= Exercise instructions =
Of the entries below, return only those lines from the line with "- @ridotto-io/w3-common@5.0.7" to the line with "- @ridotto-io/w3-scaffold@5.0.6", exactly, both included.

= Data for review =
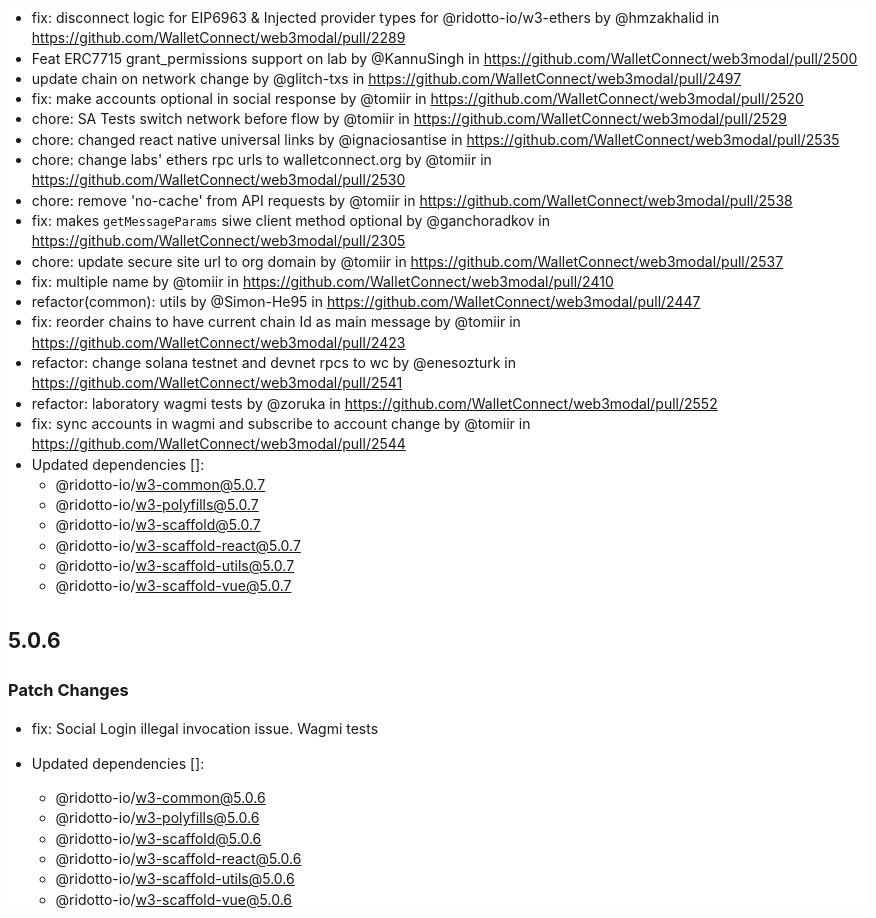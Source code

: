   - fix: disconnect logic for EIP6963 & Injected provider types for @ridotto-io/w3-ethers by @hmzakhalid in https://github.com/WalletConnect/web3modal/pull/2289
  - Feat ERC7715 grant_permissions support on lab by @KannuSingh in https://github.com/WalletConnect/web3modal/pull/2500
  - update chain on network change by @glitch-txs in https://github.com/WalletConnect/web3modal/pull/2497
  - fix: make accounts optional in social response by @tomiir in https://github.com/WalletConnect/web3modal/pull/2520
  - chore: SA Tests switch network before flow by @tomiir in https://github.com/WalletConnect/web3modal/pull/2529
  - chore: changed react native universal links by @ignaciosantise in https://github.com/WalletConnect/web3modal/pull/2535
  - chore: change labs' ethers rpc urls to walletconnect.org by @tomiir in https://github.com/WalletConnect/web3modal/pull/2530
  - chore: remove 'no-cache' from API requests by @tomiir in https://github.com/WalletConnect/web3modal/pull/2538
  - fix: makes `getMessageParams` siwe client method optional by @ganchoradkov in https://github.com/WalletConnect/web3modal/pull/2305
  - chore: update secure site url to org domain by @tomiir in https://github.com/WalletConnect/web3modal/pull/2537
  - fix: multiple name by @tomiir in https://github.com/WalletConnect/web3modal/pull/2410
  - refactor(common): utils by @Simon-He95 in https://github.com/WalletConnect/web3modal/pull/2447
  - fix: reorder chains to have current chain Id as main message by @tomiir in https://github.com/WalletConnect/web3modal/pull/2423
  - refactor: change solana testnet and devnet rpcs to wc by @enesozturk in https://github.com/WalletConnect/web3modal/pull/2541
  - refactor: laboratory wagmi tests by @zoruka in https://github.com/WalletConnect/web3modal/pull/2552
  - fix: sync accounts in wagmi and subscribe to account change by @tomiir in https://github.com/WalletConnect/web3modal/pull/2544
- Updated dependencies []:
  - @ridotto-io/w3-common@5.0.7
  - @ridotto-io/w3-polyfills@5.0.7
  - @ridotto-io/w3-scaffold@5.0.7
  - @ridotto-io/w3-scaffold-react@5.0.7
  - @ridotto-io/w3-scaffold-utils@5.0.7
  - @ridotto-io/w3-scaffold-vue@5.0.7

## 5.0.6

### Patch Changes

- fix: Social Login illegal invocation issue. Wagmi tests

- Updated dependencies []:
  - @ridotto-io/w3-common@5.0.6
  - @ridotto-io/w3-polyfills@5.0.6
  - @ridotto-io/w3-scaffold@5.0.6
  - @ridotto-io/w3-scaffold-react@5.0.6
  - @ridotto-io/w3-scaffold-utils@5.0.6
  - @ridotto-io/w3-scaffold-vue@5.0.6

= Answer space =
  - @ridotto-io/w3-common@5.0.7
  - @ridotto-io/w3-polyfills@5.0.7
  - @ridotto-io/w3-scaffold@5.0.7
  - @ridotto-io/w3-scaffold-react@5.0.7
  - @ridotto-io/w3-scaffold-utils@5.0.7
  - @ridotto-io/w3-scaffold-vue@5.0.7

## 5.0.6

### Patch Changes

- fix: Social Login illegal invocation issue. Wagmi tests

- Updated dependencies []:
  - @ridotto-io/w3-common@5.0.6
  - @ridotto-io/w3-polyfills@5.0.6
  - @ridotto-io/w3-scaffold@5.0.6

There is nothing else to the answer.